It had become a tossup between the arrival of despair and something on wheels when the headlights of a bus bored through the murk. The sign on the front read Les Escaldes. We climbed in and told the driver the name of our hotel.
A short time later he stopped and pointed across the road. There it stood, our picturesque inn--peaked roof, gingerbread trim, flower-filled window boxes and all. We'd made it.
Drenched to the Socks
Dragging our suitcases, drenched to our collective socks and possibly more dead than alive, we burst through the door, dripping and beaming.
Modest in size, lacking any suggestion of Alpine cute, the dimly lighted anteroom was paneled in wood and equipped with furnishings that had seen better times.
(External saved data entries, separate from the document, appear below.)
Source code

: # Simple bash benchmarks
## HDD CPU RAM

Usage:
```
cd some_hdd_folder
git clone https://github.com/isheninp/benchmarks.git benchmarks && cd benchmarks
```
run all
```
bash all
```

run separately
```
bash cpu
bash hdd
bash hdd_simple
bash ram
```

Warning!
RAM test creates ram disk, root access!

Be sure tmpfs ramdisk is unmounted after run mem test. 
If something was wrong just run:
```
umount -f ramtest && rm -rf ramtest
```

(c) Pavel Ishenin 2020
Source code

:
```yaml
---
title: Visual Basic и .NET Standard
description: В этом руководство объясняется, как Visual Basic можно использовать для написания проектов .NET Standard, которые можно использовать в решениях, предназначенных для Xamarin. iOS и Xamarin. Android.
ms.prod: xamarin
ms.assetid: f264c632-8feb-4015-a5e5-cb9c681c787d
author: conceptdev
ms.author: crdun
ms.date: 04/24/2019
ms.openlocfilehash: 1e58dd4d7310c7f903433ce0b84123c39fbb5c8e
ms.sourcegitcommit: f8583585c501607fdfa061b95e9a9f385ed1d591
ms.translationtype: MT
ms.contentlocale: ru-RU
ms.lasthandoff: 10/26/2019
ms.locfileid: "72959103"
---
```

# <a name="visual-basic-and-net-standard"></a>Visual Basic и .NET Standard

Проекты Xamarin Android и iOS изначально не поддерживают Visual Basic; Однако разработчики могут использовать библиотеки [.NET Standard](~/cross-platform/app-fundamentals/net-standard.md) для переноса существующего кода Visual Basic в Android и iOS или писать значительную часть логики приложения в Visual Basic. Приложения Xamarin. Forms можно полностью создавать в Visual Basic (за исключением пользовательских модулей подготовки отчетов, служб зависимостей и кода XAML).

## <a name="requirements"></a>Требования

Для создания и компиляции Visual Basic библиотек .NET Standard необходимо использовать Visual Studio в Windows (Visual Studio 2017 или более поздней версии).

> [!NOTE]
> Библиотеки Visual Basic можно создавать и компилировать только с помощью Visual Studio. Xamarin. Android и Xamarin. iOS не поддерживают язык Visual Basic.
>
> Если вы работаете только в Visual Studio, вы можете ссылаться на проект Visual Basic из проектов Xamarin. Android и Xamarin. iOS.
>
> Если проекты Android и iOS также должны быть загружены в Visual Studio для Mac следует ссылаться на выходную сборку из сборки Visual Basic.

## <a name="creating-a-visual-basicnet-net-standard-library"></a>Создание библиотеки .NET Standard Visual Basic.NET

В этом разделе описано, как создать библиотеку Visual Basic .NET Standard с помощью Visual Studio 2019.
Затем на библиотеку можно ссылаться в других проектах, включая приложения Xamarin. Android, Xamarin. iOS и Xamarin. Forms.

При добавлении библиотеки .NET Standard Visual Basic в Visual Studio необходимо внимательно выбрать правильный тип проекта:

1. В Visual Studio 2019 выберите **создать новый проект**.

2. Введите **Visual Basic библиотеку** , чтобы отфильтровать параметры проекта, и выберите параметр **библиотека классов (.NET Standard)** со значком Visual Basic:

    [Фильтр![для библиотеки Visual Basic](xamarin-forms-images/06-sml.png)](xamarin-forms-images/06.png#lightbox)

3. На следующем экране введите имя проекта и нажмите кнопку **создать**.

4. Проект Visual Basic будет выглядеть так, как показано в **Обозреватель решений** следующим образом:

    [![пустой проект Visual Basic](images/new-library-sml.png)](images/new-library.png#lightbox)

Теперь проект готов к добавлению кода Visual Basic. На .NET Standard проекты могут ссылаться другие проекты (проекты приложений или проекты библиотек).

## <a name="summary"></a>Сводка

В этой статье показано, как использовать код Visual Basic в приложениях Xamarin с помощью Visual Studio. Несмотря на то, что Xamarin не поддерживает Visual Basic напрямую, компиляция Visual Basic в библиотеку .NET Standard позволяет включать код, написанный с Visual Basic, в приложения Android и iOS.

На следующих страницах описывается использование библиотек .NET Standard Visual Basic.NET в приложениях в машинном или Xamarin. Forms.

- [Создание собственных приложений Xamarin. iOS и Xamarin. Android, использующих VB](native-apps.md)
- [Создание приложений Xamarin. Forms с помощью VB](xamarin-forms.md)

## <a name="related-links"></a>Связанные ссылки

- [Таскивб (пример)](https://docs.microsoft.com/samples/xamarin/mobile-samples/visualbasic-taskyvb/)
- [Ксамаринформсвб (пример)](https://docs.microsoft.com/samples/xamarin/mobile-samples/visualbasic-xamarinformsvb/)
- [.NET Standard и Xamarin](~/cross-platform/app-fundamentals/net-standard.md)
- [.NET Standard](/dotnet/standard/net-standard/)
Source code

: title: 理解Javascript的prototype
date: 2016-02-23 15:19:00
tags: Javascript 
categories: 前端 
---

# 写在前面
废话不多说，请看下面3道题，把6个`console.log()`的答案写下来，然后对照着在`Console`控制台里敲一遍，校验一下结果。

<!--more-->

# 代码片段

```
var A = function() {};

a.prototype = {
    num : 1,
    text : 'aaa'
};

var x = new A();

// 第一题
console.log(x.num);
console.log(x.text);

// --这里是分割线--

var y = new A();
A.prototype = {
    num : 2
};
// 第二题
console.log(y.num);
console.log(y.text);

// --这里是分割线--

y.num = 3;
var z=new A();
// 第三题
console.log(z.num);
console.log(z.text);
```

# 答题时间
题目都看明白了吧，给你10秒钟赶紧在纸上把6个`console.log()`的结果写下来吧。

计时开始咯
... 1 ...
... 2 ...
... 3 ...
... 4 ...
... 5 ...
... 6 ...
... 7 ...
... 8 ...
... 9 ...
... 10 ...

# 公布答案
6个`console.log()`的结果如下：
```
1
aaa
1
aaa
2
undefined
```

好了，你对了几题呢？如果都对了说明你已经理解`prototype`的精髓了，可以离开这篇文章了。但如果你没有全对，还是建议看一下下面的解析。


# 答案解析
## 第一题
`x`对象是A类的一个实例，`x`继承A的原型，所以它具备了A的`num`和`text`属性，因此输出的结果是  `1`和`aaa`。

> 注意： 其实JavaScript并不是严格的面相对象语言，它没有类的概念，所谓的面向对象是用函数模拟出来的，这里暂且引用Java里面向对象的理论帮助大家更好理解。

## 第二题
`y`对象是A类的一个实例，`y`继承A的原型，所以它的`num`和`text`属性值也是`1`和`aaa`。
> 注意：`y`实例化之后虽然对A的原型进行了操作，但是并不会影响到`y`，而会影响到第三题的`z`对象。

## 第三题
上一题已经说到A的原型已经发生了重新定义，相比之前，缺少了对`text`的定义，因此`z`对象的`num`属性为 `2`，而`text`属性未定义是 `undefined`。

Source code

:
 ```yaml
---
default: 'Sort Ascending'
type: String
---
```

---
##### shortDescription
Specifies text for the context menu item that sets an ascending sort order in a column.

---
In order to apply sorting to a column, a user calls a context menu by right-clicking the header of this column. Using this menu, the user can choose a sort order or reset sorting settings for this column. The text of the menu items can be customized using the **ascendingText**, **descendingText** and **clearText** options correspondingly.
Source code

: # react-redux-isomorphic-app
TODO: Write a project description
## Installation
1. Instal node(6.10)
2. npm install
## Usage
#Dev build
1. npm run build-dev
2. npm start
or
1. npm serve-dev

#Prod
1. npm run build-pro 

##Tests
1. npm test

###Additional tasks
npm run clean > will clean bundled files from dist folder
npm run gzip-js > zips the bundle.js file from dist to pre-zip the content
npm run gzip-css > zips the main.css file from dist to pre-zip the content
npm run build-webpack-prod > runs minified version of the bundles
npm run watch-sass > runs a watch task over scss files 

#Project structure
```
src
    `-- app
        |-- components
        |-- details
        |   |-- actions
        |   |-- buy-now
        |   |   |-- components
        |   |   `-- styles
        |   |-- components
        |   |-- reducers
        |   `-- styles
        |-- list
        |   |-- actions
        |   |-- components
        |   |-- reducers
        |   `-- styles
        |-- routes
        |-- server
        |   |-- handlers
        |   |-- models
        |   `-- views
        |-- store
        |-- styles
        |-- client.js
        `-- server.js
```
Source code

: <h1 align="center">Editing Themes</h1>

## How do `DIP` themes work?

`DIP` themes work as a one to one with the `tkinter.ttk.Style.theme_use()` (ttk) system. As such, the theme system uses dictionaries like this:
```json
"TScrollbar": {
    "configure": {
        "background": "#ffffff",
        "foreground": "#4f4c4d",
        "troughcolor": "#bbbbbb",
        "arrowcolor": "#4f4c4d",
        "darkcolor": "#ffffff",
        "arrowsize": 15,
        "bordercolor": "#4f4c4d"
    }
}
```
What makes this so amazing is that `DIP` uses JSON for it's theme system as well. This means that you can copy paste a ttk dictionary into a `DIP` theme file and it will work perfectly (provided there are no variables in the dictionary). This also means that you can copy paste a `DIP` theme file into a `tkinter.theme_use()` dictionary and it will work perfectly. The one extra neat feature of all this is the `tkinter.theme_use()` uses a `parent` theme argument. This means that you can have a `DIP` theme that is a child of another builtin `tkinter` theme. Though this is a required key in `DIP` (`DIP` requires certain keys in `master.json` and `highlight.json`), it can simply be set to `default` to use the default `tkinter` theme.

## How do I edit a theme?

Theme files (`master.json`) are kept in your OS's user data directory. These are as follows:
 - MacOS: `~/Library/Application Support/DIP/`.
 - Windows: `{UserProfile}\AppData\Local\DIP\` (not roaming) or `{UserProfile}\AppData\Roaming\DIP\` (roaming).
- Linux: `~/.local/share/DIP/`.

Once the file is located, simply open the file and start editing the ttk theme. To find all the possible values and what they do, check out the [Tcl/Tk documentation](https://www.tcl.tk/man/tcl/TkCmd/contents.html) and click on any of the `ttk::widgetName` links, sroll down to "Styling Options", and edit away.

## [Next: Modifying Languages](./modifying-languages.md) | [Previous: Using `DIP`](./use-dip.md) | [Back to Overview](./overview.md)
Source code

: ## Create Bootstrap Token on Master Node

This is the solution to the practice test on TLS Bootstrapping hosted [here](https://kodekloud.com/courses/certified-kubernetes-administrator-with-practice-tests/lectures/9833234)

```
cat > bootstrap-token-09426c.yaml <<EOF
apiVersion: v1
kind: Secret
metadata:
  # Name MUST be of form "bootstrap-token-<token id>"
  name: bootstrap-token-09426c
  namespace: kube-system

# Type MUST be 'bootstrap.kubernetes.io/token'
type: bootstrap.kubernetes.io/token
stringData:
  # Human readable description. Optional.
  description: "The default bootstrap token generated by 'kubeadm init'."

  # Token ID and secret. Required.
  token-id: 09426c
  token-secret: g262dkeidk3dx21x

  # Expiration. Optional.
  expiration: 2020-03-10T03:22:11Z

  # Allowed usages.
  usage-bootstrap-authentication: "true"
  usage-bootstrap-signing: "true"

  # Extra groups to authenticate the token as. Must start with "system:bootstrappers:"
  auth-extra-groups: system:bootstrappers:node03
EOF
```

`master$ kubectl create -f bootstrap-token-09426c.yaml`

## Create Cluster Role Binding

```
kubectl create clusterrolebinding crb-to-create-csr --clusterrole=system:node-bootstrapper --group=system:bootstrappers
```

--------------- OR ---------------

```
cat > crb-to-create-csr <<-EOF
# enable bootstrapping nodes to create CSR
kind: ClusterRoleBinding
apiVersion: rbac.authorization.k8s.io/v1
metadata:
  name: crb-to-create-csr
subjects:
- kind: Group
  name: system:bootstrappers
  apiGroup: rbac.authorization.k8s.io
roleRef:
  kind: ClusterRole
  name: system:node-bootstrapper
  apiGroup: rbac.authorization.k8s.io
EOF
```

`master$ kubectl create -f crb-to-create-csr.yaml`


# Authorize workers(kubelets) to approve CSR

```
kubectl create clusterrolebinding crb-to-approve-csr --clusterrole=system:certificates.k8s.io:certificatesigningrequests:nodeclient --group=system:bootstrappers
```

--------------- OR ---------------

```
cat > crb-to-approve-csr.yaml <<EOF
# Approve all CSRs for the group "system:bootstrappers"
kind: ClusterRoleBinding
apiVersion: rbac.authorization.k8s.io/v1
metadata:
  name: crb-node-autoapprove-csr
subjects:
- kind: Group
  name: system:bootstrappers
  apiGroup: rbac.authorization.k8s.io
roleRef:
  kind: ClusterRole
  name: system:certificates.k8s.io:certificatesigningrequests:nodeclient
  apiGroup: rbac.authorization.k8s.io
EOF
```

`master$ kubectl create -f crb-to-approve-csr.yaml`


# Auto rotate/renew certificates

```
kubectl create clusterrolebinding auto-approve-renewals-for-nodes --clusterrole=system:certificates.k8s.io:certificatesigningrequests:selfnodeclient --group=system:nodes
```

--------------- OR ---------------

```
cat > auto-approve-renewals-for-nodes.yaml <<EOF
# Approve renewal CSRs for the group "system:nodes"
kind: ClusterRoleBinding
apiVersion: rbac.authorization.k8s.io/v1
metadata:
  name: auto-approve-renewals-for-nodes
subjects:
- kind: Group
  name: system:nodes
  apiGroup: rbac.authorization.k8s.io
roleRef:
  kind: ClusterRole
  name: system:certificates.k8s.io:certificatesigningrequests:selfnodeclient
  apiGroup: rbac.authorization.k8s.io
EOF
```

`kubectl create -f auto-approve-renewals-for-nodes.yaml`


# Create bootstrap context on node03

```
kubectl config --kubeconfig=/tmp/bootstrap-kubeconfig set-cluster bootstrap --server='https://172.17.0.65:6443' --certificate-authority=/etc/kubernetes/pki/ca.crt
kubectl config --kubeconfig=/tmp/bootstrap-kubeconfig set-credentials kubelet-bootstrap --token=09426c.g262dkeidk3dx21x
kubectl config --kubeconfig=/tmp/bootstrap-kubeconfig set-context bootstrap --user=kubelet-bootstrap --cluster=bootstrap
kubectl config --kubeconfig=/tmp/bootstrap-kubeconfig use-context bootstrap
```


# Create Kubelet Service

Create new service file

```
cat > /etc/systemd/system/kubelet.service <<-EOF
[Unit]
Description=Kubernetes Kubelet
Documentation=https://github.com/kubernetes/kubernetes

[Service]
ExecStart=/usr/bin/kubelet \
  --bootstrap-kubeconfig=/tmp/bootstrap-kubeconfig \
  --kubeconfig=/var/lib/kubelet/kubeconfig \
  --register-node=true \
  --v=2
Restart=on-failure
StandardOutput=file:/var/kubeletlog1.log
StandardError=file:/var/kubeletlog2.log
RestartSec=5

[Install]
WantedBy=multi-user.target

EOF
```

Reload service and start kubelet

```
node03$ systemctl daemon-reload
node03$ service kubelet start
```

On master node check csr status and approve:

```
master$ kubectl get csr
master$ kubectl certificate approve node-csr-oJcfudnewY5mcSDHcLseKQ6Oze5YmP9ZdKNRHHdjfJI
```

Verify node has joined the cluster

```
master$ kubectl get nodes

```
One wall was taken up by the desk, only there was no one behind it. I tapped the bell.
The summons produced the parting of a green curtain and the emergence of my correspondent, the proprietor. Tall and gaunt, he wore a three-piece black outfit that was greenish with age and hanging on him as loosely as a suit on a clothes rack.
His bristling eyebrows, which matched a shock of white hair, met over his eyes in inverted V-shapes, giving him a somewhat demonic look. Although he was well up in years, his posture was military. It was also militant. He glared at us balefully. He did not speak.
I could feel my smile fading. I looked at my husband, who had developed laryngitis and croaked out something unintelligible. Clearly it was up to me.
I announced our names. "We have reservations. You have my letter."
Our innkeeper strode behind the desk and pulled an envelope from a pigeon hole. He tore out the letter and thrust it at me.